Then the queen said:
“Lady, we ask this sacrifice of you in the name of these and all their fellows,” and she pointed to the women and the children behind her.
“And my life?” mused Rosamund aloud. “It is all I have. When I have paid it away I shall be beggared,” and her eyes wandered to where the tall shape of Wulf stood by a pillar of the church.
“Perchance Saladin will be merciful,” hazarded the queen.
“Why should he be merciful,” answered Rosamund, “who has always warned me that if I escaped from him and was recaptured, certainly I must die? Nay, he will offer me Islam, or death, which means—death by the rope—or in some worse fashion.”
“But if you stay here you must die,” pleaded the queen, “or at best fall into the hands of the soldiers. Oh! lady, your life is but one life, and with it you can buy those of eighty thousand souls.”
“Is that so sure?” asked Rosamund. “The Sultan has made no promise; he says only that, if I pray it of him, he will consider the question of the sparing of Jerusalem.”
“But—but,” went on the queen, “he says also that if you do not come he will surely put Jerusalem to the sword, and to Sir Balian he said that if you gave yourself up he thought he might grant terms which we should be glad to take. Therefore we dare to ask of you to give your life in payment for such a hope. Think, think what otherwise must be the lot of these”—and again she pointed to the women and children—“ay, and your own sisterhood and of all of us. Whereas, if you die, it will be with much honour, and your name shall be worshipped as a saint and martyr in every church in Christendom.
“Oh! refuse not our prayer, but show that you indeed are great enough to step forward to meet the death which comes to every one of us, and thereby earn the blessings of half the world and make sure your place in heaven, nigh to Him Who also died for men.

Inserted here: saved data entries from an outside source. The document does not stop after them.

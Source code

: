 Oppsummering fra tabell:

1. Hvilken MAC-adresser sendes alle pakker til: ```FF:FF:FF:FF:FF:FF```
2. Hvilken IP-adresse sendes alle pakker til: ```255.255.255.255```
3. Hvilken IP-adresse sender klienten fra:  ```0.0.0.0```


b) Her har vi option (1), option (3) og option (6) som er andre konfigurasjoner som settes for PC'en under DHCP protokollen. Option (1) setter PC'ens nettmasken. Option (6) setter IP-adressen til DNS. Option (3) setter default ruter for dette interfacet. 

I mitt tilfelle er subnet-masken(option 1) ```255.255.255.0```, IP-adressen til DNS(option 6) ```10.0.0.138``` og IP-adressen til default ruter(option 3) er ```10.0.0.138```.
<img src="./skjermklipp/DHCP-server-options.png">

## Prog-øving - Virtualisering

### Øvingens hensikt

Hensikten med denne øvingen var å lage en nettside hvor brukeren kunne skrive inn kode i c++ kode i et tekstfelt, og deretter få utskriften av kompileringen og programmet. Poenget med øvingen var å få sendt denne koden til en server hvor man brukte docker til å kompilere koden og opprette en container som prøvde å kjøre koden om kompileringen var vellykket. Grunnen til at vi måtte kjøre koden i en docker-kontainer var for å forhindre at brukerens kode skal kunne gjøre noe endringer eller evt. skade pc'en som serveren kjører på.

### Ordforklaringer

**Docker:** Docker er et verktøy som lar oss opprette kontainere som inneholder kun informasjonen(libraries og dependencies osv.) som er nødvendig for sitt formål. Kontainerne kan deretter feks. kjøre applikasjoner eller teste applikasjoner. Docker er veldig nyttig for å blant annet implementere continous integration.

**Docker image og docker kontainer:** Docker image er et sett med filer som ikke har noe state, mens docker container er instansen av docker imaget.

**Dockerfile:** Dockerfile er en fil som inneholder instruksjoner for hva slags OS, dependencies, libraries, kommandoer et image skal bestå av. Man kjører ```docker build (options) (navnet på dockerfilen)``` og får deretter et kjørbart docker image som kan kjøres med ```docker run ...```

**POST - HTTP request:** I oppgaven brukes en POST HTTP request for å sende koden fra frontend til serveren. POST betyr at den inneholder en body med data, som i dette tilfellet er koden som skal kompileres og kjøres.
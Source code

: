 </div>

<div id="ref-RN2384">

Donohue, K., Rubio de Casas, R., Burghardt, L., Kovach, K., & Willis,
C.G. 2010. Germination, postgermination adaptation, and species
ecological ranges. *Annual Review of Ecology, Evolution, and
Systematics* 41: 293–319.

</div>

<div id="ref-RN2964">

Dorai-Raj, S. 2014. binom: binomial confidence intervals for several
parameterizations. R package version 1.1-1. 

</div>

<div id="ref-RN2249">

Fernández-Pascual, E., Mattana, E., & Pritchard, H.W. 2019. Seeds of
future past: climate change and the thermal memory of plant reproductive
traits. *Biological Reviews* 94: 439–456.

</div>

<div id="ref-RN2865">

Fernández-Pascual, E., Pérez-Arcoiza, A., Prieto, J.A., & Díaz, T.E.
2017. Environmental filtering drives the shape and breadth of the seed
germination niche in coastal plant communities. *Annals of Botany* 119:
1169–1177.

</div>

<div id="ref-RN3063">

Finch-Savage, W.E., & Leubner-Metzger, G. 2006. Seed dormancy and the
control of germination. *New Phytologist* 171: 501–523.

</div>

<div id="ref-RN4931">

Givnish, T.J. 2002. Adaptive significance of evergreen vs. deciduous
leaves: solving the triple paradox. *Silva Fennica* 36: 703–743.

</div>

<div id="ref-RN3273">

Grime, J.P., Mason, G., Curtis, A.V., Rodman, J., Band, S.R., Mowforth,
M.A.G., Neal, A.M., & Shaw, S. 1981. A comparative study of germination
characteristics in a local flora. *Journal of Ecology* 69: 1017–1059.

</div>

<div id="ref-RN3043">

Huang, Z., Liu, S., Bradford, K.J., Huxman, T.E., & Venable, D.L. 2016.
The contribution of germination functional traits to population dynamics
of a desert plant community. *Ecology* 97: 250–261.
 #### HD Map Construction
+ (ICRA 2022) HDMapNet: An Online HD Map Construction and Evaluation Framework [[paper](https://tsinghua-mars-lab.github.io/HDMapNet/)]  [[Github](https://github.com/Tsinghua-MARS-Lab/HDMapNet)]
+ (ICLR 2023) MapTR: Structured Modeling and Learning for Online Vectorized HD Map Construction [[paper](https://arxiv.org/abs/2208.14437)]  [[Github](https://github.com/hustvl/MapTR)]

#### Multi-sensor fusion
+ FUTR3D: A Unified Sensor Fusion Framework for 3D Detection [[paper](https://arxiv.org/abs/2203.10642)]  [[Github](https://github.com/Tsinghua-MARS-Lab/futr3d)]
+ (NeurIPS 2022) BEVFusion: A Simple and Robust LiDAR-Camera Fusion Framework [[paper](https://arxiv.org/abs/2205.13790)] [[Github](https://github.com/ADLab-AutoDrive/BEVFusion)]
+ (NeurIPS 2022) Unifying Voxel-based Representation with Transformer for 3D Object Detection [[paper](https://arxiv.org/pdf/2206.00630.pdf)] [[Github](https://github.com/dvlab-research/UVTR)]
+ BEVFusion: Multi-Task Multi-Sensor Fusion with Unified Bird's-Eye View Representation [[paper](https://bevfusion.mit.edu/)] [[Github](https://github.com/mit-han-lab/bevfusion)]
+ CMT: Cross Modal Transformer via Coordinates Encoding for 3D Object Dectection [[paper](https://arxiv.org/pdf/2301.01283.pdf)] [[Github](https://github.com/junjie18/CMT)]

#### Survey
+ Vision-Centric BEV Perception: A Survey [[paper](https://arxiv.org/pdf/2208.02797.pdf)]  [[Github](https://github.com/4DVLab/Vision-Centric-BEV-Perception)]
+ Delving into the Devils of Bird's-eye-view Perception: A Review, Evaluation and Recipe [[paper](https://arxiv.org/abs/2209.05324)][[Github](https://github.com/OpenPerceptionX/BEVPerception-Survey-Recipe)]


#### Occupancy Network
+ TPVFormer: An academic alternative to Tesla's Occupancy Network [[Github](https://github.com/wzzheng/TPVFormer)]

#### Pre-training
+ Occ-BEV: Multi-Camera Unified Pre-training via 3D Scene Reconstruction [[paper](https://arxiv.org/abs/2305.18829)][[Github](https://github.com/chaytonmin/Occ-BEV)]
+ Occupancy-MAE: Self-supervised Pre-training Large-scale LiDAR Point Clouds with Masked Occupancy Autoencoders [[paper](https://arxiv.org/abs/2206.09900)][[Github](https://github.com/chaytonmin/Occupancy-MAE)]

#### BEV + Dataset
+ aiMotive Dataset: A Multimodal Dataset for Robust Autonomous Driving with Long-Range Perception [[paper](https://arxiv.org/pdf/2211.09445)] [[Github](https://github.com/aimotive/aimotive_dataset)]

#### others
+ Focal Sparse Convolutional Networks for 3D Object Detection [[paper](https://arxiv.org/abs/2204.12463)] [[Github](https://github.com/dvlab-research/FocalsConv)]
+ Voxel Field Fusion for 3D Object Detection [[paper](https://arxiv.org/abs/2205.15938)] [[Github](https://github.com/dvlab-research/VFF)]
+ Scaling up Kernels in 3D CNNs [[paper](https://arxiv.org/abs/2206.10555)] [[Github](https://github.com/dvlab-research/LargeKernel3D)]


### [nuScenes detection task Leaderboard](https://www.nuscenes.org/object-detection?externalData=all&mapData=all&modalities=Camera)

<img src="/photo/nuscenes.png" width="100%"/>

Plead with her, my sisters—plead with her!”
Then the women and the children threw themselves down before her, and with tears and sobbing prayed her that she would give up her life for theirs. Rosamund looked at them and smiled, then said in a clear voice:
“What say you, my cousin and betrothed, Sir Wulf D’Arcy? Come hither, and, as is fitting in this strait, give me your counsel.”
So the grey-eyed, war-worn Wulf strode up the aisle, and, standing by the altar rails, saluted her.
“You have heard,” said Rosamund. “Your counsel. Would you have me die?”
“Alas!” he answered in a hoarse voice. “It is hard to speak. Yet, they are many—you are but one.”
Now there was a murmur of applause. For it was known that this knight loved his lady dearly, and that but the other day he had stood there to defend her to the death against those who would give her up to Saladin.
Now Rosamund laughed out, and the sweet sound of her laughter was strange in that solemn place and hour.